(Beginning of Input data)

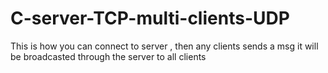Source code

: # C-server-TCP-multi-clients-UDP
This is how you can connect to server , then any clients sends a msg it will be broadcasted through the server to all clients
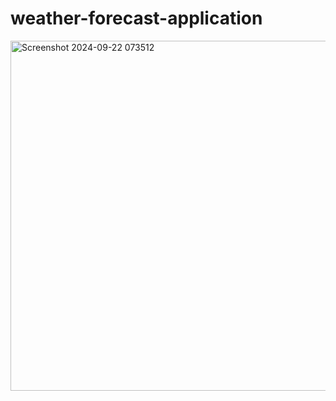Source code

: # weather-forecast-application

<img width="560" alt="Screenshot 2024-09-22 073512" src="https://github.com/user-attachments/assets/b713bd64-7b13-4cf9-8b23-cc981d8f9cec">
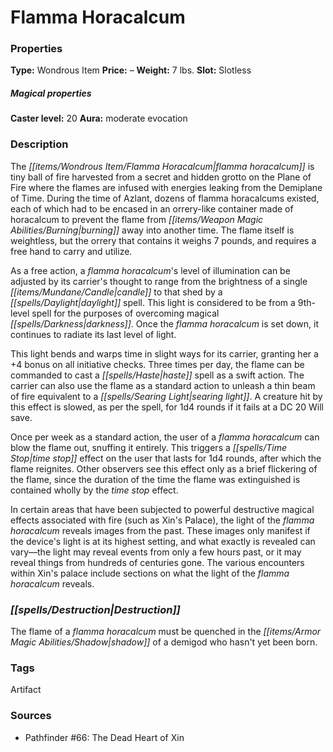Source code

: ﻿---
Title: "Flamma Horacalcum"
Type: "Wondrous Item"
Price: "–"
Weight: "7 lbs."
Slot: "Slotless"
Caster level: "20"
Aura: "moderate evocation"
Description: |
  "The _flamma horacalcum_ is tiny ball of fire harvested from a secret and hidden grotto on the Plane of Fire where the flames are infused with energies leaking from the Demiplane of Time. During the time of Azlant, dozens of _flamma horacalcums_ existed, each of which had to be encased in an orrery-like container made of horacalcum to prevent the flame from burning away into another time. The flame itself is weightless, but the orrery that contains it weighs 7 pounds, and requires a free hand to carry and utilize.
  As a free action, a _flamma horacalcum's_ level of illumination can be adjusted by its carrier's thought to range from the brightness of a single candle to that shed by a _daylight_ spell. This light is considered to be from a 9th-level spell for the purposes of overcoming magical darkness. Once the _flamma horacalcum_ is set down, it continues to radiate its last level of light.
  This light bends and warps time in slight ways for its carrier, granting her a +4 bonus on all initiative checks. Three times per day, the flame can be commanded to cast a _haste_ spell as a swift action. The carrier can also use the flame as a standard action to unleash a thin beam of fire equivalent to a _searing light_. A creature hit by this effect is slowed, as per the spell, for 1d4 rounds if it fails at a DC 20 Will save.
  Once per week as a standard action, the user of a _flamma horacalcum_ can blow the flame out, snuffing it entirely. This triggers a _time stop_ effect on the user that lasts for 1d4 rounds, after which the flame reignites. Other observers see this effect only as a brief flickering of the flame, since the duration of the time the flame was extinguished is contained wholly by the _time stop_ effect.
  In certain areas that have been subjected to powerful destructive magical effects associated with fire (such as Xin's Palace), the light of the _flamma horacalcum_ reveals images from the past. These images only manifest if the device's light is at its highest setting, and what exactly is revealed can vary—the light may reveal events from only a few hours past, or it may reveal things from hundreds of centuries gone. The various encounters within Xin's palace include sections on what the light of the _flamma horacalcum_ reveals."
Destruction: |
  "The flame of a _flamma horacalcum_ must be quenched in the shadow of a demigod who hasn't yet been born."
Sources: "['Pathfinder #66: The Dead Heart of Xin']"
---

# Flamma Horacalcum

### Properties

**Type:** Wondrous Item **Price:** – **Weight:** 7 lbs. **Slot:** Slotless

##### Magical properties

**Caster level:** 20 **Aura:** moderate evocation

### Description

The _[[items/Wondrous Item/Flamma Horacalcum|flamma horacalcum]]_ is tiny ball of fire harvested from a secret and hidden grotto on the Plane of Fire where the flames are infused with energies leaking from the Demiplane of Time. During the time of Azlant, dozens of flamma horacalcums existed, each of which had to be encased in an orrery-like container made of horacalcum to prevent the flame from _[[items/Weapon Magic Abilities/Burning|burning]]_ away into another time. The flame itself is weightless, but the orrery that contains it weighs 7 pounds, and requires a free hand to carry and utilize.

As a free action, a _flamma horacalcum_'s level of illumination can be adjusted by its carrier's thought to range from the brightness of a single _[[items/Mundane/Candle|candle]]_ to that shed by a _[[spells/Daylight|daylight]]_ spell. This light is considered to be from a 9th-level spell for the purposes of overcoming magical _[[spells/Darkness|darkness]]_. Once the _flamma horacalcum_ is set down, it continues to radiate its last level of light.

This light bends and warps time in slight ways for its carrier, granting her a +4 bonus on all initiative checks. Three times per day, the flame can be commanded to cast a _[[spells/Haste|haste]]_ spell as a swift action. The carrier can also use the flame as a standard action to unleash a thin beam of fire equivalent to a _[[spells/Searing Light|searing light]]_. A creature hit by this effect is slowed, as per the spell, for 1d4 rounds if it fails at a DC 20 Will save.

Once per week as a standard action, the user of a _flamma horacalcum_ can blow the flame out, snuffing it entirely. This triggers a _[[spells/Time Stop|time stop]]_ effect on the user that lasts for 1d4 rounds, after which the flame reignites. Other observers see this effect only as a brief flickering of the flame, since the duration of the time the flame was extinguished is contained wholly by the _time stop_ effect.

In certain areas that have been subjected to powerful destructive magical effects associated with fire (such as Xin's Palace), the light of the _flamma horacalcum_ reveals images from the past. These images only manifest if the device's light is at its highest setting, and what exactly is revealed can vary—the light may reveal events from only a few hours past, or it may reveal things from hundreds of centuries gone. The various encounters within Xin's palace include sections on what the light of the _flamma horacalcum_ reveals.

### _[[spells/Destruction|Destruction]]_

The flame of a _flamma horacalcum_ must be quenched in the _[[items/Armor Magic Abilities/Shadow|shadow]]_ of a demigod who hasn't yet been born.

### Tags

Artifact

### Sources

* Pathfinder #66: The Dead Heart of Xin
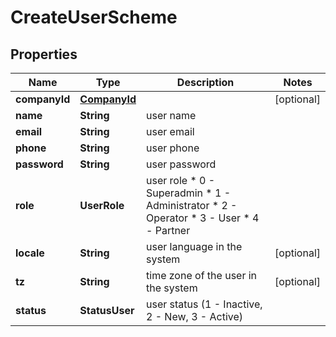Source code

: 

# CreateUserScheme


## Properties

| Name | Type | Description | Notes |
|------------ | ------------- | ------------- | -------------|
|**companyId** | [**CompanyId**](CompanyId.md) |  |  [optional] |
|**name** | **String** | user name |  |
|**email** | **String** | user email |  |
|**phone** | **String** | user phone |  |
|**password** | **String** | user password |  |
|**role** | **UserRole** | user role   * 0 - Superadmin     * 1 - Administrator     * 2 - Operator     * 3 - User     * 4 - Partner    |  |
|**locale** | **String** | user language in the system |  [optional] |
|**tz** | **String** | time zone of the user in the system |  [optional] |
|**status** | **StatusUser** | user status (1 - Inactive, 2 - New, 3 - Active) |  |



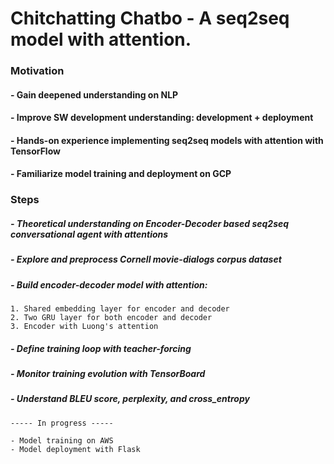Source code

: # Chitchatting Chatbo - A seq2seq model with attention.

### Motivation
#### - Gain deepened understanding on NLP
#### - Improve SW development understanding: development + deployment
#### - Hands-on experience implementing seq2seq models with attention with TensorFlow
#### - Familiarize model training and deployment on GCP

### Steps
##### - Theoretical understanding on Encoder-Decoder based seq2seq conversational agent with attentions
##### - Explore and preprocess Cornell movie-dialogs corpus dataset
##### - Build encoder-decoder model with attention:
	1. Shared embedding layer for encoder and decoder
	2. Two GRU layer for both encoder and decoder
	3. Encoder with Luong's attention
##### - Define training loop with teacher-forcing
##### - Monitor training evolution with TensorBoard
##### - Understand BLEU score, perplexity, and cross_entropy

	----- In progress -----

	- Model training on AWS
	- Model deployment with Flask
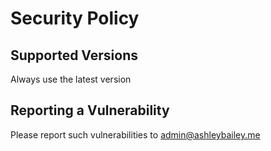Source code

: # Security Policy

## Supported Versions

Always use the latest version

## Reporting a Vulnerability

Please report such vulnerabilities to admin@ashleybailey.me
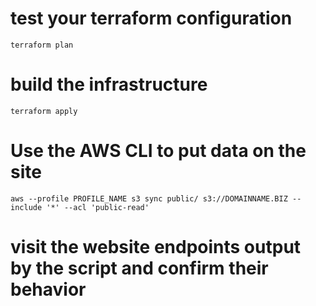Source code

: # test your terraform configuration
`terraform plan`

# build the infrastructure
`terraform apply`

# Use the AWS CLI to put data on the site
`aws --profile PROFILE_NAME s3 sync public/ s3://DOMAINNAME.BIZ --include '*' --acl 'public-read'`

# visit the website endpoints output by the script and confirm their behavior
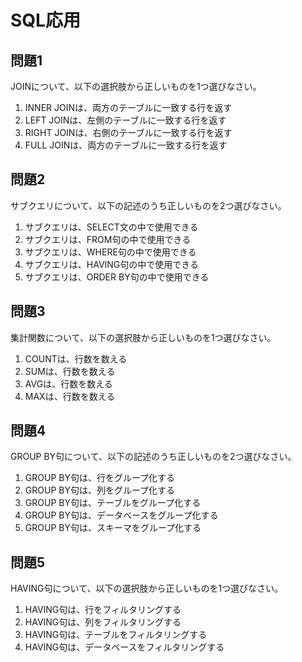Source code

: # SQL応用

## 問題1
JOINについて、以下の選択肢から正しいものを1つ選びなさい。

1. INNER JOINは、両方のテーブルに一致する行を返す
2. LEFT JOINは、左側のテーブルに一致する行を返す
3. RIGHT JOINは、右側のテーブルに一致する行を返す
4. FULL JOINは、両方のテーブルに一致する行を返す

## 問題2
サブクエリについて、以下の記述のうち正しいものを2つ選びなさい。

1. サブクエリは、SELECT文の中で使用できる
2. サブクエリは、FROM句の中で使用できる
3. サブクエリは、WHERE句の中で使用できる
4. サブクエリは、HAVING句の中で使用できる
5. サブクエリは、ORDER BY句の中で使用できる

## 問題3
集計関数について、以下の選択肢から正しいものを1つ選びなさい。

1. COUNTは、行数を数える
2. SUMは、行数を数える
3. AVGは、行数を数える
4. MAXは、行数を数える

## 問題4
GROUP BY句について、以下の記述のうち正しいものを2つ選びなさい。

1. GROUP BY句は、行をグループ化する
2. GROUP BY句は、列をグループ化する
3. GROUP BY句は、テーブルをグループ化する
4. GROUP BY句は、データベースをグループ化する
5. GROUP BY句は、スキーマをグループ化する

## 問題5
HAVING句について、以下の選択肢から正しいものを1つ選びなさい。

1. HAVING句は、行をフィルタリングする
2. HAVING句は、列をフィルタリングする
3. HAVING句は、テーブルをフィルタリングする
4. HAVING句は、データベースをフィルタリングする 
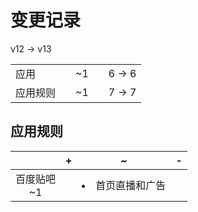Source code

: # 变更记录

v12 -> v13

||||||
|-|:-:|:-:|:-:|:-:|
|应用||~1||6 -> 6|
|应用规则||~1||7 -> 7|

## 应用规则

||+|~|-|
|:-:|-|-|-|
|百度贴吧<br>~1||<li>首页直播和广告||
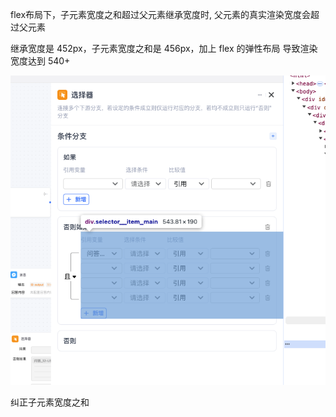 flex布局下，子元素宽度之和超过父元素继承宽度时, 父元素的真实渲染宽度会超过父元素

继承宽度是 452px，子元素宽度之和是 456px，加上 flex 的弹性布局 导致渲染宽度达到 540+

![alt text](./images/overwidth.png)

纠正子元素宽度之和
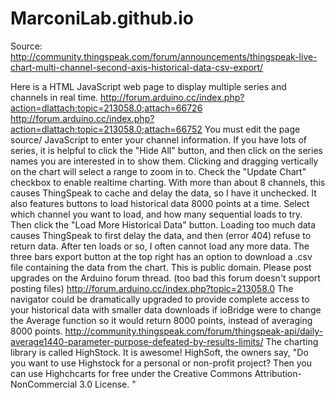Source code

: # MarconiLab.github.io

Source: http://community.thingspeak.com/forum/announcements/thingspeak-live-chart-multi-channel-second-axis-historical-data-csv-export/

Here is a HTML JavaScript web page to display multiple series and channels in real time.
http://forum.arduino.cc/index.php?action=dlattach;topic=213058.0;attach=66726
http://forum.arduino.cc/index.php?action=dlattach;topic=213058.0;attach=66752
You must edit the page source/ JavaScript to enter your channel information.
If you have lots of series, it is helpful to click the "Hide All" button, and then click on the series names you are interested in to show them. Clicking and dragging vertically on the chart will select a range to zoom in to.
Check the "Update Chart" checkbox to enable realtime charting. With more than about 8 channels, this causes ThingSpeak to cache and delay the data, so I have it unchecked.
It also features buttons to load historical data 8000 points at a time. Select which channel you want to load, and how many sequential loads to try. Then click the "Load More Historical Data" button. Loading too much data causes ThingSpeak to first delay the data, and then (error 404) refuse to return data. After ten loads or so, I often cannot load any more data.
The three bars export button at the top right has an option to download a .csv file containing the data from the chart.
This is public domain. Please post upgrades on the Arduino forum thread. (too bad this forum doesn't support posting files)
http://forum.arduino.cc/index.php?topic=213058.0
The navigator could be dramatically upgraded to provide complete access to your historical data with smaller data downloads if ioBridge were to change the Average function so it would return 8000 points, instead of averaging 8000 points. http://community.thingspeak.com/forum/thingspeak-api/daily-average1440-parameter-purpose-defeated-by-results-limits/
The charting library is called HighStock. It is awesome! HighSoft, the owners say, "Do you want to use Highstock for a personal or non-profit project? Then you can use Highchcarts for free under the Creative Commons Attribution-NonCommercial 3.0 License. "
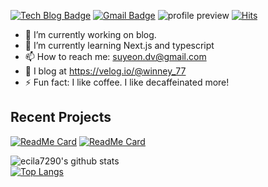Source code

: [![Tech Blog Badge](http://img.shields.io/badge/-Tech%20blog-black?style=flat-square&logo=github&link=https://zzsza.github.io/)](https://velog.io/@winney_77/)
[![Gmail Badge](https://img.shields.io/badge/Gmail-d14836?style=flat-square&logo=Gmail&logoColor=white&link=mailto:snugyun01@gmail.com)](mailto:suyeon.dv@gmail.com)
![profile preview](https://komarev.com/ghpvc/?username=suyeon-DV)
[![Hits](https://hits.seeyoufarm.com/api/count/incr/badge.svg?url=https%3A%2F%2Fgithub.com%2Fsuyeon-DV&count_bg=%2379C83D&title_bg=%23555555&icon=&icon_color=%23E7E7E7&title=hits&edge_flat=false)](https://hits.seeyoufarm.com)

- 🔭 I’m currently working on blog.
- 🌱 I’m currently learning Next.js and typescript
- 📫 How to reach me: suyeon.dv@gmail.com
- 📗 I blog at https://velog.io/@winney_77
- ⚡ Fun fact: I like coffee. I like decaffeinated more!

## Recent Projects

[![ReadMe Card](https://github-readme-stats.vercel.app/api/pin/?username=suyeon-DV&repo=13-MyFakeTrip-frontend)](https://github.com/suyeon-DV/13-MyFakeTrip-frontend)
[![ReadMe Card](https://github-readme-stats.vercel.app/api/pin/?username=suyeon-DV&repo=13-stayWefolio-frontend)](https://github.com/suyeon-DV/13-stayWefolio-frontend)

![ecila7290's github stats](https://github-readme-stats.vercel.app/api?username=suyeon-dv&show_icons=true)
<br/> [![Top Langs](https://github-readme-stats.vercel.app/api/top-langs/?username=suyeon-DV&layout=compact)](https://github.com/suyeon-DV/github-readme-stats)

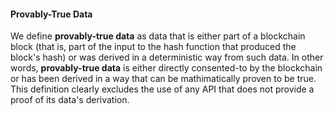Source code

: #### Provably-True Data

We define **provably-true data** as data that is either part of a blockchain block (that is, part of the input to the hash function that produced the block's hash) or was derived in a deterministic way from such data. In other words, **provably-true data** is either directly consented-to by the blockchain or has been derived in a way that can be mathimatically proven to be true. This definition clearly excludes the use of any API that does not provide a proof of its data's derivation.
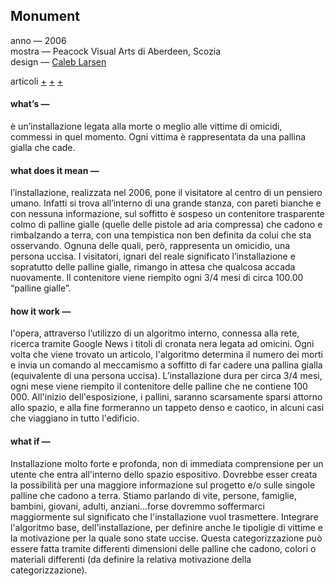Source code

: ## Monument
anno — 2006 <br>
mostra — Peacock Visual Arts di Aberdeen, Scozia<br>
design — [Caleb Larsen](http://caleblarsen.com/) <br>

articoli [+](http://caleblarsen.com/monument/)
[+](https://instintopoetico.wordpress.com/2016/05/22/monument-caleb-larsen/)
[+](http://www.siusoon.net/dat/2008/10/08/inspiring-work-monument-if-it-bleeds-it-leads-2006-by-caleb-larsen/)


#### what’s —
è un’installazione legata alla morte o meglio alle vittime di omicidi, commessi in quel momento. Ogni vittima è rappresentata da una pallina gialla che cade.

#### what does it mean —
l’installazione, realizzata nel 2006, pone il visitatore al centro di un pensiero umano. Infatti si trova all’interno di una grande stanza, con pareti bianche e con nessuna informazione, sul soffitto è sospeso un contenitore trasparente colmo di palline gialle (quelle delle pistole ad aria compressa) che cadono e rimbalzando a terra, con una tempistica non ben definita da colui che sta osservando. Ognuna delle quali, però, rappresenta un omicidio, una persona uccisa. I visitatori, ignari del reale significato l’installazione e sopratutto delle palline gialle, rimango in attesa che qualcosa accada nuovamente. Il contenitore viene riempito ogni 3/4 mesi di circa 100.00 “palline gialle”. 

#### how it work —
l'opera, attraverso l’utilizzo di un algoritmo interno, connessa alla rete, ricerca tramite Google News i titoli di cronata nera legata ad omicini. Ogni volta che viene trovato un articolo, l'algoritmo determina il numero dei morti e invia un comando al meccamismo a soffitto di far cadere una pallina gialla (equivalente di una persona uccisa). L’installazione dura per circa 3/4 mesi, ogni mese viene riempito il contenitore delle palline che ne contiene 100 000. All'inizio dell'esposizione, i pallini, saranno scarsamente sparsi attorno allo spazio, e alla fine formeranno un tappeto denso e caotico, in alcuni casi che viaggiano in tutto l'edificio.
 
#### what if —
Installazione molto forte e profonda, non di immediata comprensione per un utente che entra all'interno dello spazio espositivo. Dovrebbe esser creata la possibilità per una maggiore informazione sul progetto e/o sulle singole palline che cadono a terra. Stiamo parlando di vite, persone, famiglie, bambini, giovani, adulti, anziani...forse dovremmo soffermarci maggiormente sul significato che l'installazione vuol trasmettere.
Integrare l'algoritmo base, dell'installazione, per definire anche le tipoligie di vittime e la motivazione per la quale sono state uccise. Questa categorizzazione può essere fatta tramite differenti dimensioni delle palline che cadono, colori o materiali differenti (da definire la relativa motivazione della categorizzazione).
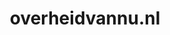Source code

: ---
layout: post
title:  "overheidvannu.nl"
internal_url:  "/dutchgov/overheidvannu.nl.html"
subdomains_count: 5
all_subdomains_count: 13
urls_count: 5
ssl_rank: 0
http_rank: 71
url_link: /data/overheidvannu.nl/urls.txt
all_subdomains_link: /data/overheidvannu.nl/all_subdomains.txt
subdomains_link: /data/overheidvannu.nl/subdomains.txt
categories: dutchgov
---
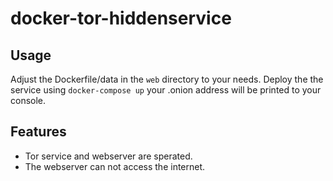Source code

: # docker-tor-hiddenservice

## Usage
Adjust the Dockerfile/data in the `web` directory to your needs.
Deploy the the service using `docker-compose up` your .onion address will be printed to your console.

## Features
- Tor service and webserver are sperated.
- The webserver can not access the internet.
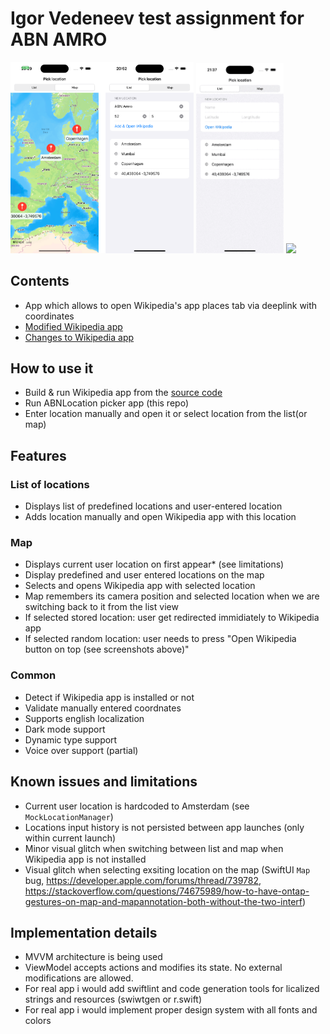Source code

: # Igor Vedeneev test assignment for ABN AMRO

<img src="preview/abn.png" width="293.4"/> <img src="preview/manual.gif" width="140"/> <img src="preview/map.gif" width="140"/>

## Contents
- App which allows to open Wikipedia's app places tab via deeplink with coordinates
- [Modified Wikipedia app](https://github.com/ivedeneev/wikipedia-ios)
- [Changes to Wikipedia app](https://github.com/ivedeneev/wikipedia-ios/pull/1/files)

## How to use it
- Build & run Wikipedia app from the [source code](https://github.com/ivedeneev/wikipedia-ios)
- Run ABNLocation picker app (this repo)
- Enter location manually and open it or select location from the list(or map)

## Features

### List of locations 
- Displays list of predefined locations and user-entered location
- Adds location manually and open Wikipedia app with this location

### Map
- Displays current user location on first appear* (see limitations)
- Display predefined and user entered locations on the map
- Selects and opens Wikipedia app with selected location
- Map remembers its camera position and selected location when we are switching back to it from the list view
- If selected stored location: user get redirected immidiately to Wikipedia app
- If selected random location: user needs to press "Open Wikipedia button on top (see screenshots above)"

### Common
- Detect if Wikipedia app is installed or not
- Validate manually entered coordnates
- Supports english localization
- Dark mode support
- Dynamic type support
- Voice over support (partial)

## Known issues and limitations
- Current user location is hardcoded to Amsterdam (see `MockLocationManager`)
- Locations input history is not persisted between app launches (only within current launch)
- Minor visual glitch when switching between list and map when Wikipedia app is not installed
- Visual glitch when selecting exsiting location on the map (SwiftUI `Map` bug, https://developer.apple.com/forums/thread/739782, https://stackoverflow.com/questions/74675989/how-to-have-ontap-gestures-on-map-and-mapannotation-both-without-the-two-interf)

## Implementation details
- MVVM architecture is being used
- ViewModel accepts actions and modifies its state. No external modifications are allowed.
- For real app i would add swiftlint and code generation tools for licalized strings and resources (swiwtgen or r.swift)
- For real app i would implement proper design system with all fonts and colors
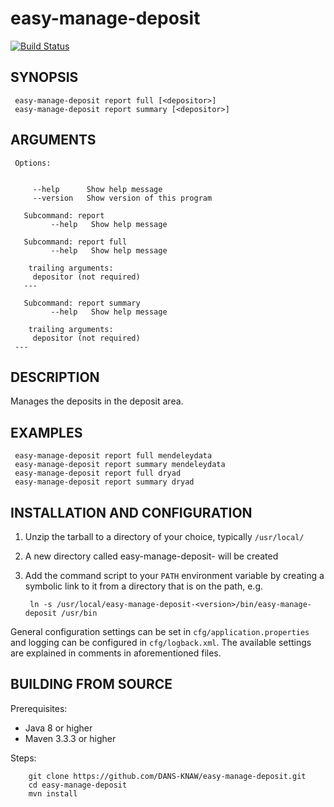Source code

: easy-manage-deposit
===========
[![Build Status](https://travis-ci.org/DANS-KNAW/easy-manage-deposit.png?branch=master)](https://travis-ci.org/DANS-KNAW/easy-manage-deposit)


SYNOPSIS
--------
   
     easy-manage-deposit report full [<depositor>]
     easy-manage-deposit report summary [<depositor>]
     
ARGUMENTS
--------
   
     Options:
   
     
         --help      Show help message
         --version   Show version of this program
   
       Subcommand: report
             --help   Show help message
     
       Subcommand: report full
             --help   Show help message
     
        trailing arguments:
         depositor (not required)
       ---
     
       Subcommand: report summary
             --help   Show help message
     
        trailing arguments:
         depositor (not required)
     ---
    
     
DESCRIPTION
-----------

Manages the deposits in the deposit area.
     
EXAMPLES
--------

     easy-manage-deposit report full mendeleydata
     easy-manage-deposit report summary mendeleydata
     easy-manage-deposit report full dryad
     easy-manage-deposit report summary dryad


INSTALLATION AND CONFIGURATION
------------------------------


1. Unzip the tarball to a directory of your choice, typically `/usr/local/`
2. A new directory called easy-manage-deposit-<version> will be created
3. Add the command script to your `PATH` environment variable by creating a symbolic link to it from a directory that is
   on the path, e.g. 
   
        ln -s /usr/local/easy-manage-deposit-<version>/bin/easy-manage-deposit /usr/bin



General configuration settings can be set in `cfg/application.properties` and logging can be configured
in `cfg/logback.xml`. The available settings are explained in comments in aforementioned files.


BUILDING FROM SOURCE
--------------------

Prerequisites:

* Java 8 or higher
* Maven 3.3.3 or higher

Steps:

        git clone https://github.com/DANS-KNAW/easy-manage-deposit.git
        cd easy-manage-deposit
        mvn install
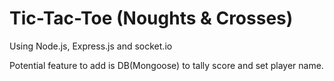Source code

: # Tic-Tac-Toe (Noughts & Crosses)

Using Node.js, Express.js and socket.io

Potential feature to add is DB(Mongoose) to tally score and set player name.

(End of Input data)

How to complete this task:
Quote the listing above, but only from the line that shows "3. AVGは、行数を数える" through the line that shows "1. HAVING句は、行をフィルタリングする".

Answer below:
3. AVGは、行数を数える
4. MAXは、行数を数える

## 問題4
GROUP BY句について、以下の記述のうち正しいものを2つ選びなさい。

1. GROUP BY句は、行をグループ化する
2. GROUP BY句は、列をグループ化する
3. GROUP BY句は、テーブルをグループ化する
4. GROUP BY句は、データベースをグループ化する
5. GROUP BY句は、スキーマをグループ化する

## 問題5
HAVING句について、以下の選択肢から正しいものを1つ選びなさい。

1. HAVING句は、行をフィルタリングする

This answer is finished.